◆ TASK ◆
Search term "terminal": please copy every line of the records below that contains it.

**** GIVEN DATA ****

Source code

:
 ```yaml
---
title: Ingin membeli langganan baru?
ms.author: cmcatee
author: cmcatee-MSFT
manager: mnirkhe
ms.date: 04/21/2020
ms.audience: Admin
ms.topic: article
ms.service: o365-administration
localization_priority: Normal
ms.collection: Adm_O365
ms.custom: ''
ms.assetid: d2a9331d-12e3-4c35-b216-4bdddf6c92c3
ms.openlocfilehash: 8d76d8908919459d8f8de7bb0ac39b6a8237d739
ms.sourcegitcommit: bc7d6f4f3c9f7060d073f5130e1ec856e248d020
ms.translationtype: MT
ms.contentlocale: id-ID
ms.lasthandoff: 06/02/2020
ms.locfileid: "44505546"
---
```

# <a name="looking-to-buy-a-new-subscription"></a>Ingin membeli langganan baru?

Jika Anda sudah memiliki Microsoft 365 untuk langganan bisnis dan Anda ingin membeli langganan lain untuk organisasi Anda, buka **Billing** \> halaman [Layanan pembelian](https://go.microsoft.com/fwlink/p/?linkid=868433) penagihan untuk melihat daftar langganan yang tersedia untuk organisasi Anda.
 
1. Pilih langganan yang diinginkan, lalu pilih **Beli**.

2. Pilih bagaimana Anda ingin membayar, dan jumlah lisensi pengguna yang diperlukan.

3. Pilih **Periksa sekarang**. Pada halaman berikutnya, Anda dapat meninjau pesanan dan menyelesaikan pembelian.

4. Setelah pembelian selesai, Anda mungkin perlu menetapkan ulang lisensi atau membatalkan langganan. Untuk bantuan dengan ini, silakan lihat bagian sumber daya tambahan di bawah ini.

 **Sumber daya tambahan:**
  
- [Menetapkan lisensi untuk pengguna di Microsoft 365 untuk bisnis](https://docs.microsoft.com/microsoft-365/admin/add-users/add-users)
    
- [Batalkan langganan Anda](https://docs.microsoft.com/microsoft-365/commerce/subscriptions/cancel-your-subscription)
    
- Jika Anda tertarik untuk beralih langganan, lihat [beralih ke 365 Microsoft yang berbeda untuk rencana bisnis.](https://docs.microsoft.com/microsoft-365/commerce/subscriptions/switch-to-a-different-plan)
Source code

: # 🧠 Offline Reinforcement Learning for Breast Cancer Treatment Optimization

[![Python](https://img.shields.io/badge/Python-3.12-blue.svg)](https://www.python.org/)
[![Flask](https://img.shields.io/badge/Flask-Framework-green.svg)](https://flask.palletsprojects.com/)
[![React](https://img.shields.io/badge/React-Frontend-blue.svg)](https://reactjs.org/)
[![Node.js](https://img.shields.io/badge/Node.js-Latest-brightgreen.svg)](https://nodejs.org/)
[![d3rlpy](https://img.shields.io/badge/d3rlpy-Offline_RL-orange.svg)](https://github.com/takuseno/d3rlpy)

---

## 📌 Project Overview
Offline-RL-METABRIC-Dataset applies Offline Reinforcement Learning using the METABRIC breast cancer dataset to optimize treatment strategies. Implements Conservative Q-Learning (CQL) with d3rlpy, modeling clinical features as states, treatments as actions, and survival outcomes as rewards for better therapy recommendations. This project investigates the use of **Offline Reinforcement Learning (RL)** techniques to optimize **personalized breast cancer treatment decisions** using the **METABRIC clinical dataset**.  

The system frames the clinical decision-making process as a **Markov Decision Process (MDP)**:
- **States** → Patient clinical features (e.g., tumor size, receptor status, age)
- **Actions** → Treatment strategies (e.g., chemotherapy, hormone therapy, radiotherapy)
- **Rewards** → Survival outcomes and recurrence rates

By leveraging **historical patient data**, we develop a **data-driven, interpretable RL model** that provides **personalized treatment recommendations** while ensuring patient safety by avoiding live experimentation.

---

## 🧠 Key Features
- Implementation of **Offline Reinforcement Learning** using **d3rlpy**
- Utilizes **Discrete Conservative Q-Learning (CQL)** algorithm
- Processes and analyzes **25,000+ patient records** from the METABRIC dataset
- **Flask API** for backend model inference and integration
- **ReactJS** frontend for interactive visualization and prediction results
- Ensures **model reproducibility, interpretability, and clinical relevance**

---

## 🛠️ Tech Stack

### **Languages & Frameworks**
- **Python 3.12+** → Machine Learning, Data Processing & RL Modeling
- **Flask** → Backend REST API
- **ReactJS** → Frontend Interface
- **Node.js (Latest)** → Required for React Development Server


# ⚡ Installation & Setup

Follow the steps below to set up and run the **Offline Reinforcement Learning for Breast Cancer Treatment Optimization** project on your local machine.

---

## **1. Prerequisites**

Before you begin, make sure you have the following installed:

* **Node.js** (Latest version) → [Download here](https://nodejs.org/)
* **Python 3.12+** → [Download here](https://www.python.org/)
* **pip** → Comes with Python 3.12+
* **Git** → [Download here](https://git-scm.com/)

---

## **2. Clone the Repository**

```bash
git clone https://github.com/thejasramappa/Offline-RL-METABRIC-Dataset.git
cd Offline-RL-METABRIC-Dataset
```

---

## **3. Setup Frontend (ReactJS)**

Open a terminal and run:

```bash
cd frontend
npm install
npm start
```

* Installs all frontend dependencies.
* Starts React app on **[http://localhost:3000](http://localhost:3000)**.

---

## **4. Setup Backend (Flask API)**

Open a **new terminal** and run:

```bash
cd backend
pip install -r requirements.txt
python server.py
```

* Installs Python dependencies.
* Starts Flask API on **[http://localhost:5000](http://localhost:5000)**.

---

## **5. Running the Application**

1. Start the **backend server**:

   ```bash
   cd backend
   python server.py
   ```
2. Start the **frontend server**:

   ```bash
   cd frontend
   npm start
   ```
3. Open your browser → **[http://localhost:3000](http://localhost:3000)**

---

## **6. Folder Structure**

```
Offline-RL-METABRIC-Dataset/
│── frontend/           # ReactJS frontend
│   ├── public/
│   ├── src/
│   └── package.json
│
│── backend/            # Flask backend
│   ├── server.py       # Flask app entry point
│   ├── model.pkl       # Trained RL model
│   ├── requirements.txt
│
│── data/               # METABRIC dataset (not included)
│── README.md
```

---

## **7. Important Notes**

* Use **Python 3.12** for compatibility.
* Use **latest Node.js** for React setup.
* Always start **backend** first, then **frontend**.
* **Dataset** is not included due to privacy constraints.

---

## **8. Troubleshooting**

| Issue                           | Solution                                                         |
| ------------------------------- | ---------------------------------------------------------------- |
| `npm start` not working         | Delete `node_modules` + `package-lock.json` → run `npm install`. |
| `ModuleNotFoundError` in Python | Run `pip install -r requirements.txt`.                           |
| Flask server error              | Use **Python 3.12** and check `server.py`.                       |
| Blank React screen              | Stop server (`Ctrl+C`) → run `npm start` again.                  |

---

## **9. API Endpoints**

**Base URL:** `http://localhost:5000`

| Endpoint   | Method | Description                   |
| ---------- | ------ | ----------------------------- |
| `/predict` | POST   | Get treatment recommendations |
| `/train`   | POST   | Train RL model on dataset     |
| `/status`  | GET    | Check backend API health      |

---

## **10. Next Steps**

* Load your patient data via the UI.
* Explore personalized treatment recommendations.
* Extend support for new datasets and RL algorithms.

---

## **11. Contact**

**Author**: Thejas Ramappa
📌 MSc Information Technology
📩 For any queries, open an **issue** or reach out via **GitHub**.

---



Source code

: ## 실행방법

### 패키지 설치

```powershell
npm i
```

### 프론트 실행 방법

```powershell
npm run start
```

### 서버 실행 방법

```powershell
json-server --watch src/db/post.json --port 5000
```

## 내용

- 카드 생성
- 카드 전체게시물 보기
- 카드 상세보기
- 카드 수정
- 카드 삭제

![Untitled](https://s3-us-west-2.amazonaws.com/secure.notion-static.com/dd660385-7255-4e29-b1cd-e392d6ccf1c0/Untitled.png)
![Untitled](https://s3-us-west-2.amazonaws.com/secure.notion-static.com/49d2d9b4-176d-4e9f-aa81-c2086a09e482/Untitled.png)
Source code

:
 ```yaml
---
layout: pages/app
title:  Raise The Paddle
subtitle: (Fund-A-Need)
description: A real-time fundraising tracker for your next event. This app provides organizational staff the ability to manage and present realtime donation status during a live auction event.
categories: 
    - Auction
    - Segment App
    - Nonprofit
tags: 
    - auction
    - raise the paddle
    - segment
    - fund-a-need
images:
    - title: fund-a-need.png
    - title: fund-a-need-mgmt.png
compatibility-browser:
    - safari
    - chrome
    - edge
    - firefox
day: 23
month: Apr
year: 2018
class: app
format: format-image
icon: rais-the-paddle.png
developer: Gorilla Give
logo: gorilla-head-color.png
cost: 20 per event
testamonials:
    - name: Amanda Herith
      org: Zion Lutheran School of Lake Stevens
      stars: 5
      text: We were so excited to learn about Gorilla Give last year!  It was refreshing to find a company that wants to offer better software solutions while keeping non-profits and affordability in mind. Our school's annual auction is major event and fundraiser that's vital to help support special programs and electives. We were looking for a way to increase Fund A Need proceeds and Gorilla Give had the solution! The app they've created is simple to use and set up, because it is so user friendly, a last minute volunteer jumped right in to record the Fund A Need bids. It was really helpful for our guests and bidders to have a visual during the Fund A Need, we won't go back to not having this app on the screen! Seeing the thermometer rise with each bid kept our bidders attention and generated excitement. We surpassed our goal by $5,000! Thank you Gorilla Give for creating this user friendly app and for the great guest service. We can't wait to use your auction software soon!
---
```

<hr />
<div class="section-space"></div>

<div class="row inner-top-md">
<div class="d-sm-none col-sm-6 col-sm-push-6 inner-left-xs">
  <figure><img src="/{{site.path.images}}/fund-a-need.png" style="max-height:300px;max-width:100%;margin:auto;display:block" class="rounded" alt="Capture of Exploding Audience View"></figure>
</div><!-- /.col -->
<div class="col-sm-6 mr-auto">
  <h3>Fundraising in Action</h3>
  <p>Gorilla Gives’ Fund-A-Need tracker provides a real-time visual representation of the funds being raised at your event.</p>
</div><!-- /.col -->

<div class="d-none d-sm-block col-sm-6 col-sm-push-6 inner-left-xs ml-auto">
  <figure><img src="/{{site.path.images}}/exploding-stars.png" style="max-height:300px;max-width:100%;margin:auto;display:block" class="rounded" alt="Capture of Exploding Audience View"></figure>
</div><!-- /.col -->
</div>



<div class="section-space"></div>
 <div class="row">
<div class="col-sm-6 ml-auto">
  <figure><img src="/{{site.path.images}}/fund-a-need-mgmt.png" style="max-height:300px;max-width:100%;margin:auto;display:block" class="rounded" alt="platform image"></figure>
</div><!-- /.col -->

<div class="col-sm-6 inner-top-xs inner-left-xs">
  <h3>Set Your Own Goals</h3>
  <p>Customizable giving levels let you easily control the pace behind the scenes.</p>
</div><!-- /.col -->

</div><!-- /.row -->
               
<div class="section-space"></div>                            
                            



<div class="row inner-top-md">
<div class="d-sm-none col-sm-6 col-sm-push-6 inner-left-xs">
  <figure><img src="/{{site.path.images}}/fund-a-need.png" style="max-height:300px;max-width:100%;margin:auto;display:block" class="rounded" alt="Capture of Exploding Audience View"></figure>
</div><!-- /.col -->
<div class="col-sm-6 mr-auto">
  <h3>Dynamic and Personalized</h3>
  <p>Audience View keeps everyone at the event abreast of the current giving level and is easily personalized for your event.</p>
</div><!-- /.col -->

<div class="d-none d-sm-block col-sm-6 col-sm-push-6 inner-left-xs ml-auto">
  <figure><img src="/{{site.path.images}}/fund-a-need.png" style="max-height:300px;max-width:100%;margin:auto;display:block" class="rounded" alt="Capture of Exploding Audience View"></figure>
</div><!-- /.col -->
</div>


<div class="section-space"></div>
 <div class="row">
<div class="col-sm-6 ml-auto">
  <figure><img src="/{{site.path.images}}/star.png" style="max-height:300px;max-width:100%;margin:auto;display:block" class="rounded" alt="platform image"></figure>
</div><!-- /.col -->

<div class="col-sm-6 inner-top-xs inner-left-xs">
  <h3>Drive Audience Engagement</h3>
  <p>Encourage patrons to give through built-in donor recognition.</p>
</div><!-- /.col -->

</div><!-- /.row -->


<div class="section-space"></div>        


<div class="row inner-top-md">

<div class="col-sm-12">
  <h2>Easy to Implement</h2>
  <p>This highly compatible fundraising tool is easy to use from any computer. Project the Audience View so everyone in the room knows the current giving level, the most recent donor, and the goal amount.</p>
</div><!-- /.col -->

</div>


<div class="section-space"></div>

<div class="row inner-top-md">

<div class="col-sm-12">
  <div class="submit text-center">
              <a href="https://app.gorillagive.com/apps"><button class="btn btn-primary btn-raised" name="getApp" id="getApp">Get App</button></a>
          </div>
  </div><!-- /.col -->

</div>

****

◆ RESULT FOR THIS EXERCISE ◆
Open a terminal and run:
Open a **new terminal** and run:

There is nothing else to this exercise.